Mathematician David Sumpter, author of the book “Soccermatics,” has analysed Messi’s extraordinary “spatial reasoning.” The Argentinian often runs just 4 or 5 kilometers a game, but every step counts. Typically, he aims to arrive in a particular spot: the space just outside the semi-circle at the top of the penalty area, the “highest-value” place on the field. Often, he’ll simply walk there. When he does run, his Barça teammates know that his first run is a decoy, designed to fool opponents. He’ll then pause and make a second run to the spot where he really wants to be. Only then will a teammate pass to him.
Alternatively, Messi will run and then stop — so suddenly that his marker keeps going for a step or two — in exactly the targeted place, and receive possession there. Astoundingly often, the world’s best player gets the ball unmarked and — so remarkable is his timing — just as his nearest opponent is facing away from him. His decision-making compensates for his fading acceleration.

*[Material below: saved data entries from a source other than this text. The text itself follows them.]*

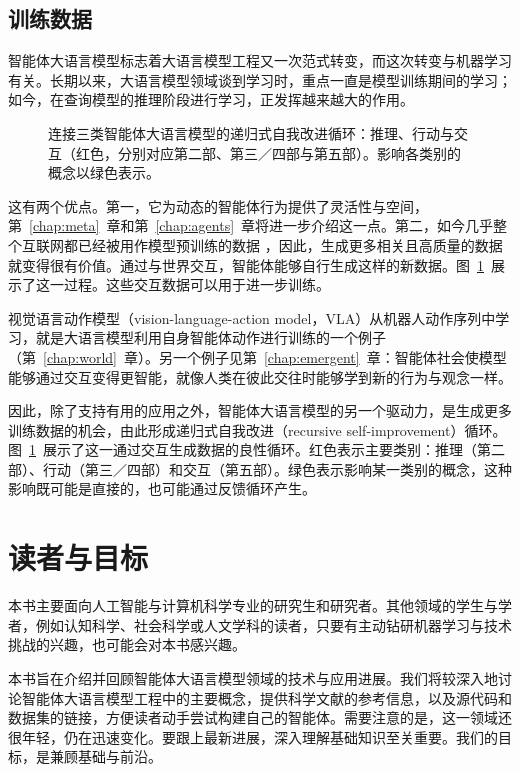 \subsection{训练数据}
智能体大语言模型标志着大语言模型工程又一次范式转变，而这次转变与机器学习有关。长期以来，大语言模型领域谈到学习时，重点一直是模型训练期间的学习；如今，在查询模型的推理阶段进行学习，正发挥越来越大的作用。

\begin{figure}
    \centering
    
    \caption{连接三类智能体大语言模型的递归式自我改进循环：推理、行动与交互（红色，分别对应第二部、第三／四部与第五部）。影响各类别的概念以绿色表示。}
    \label{fig:virtuous}
\end{figure}

这有两个优点。第一，它为动态的智能体行为提供了灵活性与空间，第~\ref{chap:meta}~章和第~\ref{chap:agents}~章将进一步介绍这一点。第二，如今几乎整个互联网都已经被用作模型预训练的数据 \citep{sutskever2024}，因此，生成更多相关且高质量的数据就变得很有价值。通过与世界交互，智能体能够自行生成这样的新数据。图~\ref{fig:virtuous}~展示了这一过程。这些交互数据可以用于进一步训练。

视觉语言动作模型（vision-language-action model，VLA）从机器人动作序列中学习，就是大语言模型利用自身智能体动作进行训练的一个例子（第~\ref{chap:world}~章）。另一个例子见第~\ref{chap:emergent}~章：智能体社会使模型能够通过交互变得更智能，就像人类在彼此交往时能够学到新的行为与观念一样。

因此，除了支持有用的应用之外，智能体大语言模型的另一个驱动力，是生成更多训练数据的机会，由此形成递归式自我改进（recursive self-improvement）循环。图~\ref{fig:virtuous}~展示了这一通过交互生成数据的良性循环。红色表示主要类别：推理（第二部）、行动（第三／四部）和交互（第五部）。绿色表示影响某一类别的概念，这种影响既可能是直接的，也可能通过反馈循环产生。

\section{读者与目标}
本书主要面向人工智能与计算机科学专业的研究生和研究者。其他领域的学生与学者，例如认知科学、社会科学或人文学科的读者，只要有主动钻研机器学习与技术挑战的兴趣，也可能会对本书感兴趣。

本书旨在介绍并回顾智能体大语言模型领域的技术与应用进展。我们将较深入地讨论智能体大语言模型工程中的主要概念，提供科学文献的参考信息，以及源代码和数据集的链接，方便读者动手尝试构建自己的智能体。需要注意的是，这一领域还很年轻，仍在迅速变化。要跟上最新进展，深入理解基础知识至关重要。我们的目标，是兼顾基础与前沿。


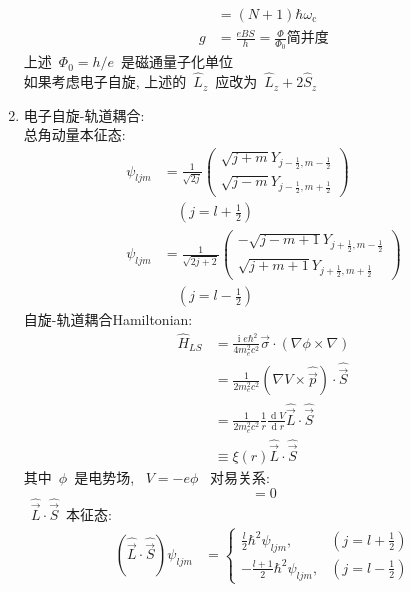 \documentclass[11pt,a4paper,twocolumn,fleqn]{article}%
\DeclareMathOperator{\dif}{d}
\DeclareMathOperator{\mi}{i}
\renewcommand{\[}{~$}
\renewcommand{\]}{$~}%
\begin{document}
\begin{enumerate}
\begin{align}
  	 &= (N+1)\hbar\omega_{\mathrm c} \\
  	 g &= \frac{eBS}{h} = \frac{\Phi}{\Phi_0} \mbox{简并度}
  	\end{align}
  	上述\[\Phi_0 = h/e\]是磁通量子化单位\\
  	如果考虑电子自旋, 上述的\[\hat L_z\]应改为\[\hat L_z + 2\hat S_z\]
  \item 电子自旋-轨道耦合:\\
  	总角动量本征态:
  	\begin{align}
  	 \psi_{ljm} &= \frac{1}{\sqrt{2j}}\begin{pmatrix} \sqrt{j+m}Y_{j-\frac 12,m-\frac 12} \\ \sqrt{j-m}Y_{j-\frac 12,m+\frac 12}\end{pmatrix}\nonumber \\ &\quad \left(j=l+\frac 12\right) \\
  	 \psi_{ljm} &= \frac{1}{\sqrt{2j+2}}\begin{pmatrix} -\sqrt{j-m+1}Y_{j+\frac 12,m-\frac 12} \\ \sqrt{j+m+1}Y_{j+\frac 12,m+\frac 12}\end{pmatrix}\nonumber \\ &\quad \left(j=l-\frac 12\right)
  	\end{align}
  	自旋-轨道耦合Hamiltonian:
  	\begin{align}
  	 \hat H_{LS} &= \frac{\mi e\hbar^2}{4m_e^2c^2}\vec\sigma\cdot\left(\nabla\phi\times\nabla\right) \\
  	 &= \frac{1}{2m_e^2c^2}(\nabla V\times\hat{\vec p})\cdot\hat{\vec S} \\
  	 &= \frac{1}{2m_e^2c^2}\frac{1}{r}\frac{\dif V}{\dif r}\hat{\vec L}\cdot\hat{\vec S} \\
  	 &\equiv \xi(r)\hat{\vec L}\cdot\hat{\vec S}
  	\end{align}
  	其中\[\phi\]是电势场, \[V = -e\phi\]
  	对易关系: 
  	\begin{equation}
  	 [\hat{\vec L} + \hat{\vec S},\hat{\vec L}\cdot\hat{\vec S}]=0
  	\end{equation}
  	\[\hat{\vec L}\cdot\hat{\vec S}\]本征态:
  	\begin{align}
  	 (\hat{\vec L}\cdot\hat{\vec S})\psi_{ljm} &= \left\{ \begin{array}{ll}
  	 	\frac{l}{2}\hbar^2\psi_{ljm},&\left( j = l + \frac 12 \right) \\
  	 	-\frac{l+1}{2}\hbar^2\psi_{ljm},&\left( j = l - \frac 12 \right)
  	 \end{array}\right.

\end{align}
\end{enumerate}
\end{document}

Tennis players also tend to improve their spatial reasoning and anticipation with age. Federer told me this year, “At 20, there’s a great point, and you’re like, ‘This one, I’m going to crush so hard, I’m actually going to make a hole into the ground.’ At 37 you’re like, ‘Hmm, I’m probably going to first hit it there, then manoeuver the guy around, and somehow work my way to the net and finish off with a nice volley.”
Everyone’s performance eventually declines. As the general manager at one sports club told me, athletes are like “blocks of ice.” They’re all melting, and their clubs try to offload them before only a puddle of water remains. The melting process may now finally be affecting Ronaldo, who (excluding penalties) has scored just 12 goals in 20 Serie A and Champions League games this season — low, by his lofty standards — though partly that’s because Juventus’s new-found attacking style under new coach, Maurizio Sarri, limits the scope for his beloved counterattacks.
Many older players, including Rapinoe, end up picking their matches. The Milan of a decade ago decided that with an old team, its best bet was to shoot for the Champions League and disregard the grind of Serie A. Filippo Inzaghi (who scored his final goal in his final game for Milan aged 38) might be told, for instance, “You’re playing in 10 days.” He’d then summon his mamma to come and take care of him, spend days gathering energy on the couch, peak on the night and collapse afterwards.
Didier Drogba and Michael Ballack in their latter days at Chelsea were similar. Ballack could no longer perform every match, and instead aimed to peak in big matches. Likewise, Drogba will always be remembered at Stamford Bridge for his hero’s role in the Champions League final of 2012, aged 34, but by that point in his career he was no longer excelling week in, week out. Later, playing in Major League Soccer, the Ivorian tried to stay healthy by avoiding games on artificial turf, as did Thierry Henry.
A more lifelong case of choosing his moments was the chronically injured Spurs defender Ledley King. If he participated in a full training session, his knees would swell up with liquid. Instead, he often spent the week on an exercise bike or in the pool, then went out and shone on the park.
The concept of peaking may now be spreading more widely. In basketball, NBA teams are increasingly using “load management”: making even younger players sit out games so as to preserve their bodies.
More occasional excellence may be in Ronaldo’s and Messi’s future. Mind you, when the latter picked up his latest Ballon d’Or on Dec. 2, he sounded upbeat about the future: “I feel better than ever on a physical and personal level, so hopefully I can stretch it out a lot more.” He probably can, too.